Challenges from IPOs, Valuations, and Earnings Season

The foreign institutional investors outflow is being attributed to a combination of high market valuations and attractive opportunities in other markets, notably China. Analysts suggest that this trend would have been less severe if Indian stocks were not trading at elevated levels. Adding to the pressure is the muted earnings performance in the second quarter (Q2) of the fiscal year, with key sectors showing little growth. Additionally, large IPOs like Hyundai India’s offering and fund-raising activities through the QIP route are depleting investors’ available capital.

Moreover, external factors such as geopolitical tensions and uncertainty surrounding the upcoming U.S. elections are prompting some investors to hold back on significant moves.
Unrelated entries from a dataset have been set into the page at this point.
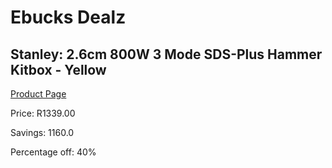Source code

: 
# Ebucks Dealz
## Stanley: 2.6cm 800W 3 Mode SDS-Plus Hammer Kitbox - Yellow
[Product Page](https://www.ebucks.com/web/shop/productSelected.do?prodId=1139560535&catId=227677169)

Price: R1339.00

Savings: 1160.0

Percentage off: 40%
Goldman Sachs has downgraded Indian equities from “overweight” to “neutral,” citing high valuations and a less supportive environment as limiting the near-term market upside. InCred Equities has also lowered its Nifty target by 3%, forecasting that the market correction will extend into the December 2024 quarter.

Outlook: Correction or Opportunity?

Despite the downturn, some experts see opportunities amid the ongoing correction. FY25 earnings growth is expected to slow to around 10%, down from 26% in FY24, with Nifty-50 companies’ earnings per share (EPS) projected to grow by only 2% year-on-year in Q2. However, optimism remains for FY26, with a potential earnings rebound that could support a market recovery.

According to Gautam Shah of Goldilocks Premium Research, the current market decline may be overblown, with limited additional downside expected. He sees this as an opportunity for investors rather than a reason to panic. Similarly, fund manager Gurmeet Chadha noted that much of the market correction stems from global factors rather than domestic issues, suggesting a quick rebound is possible. Chadha emphasized that corporate balance sheets are strong, and India’s macroeconomic fundamentals remain sound, offering potential for a swift market recovery once the uncertainty clears.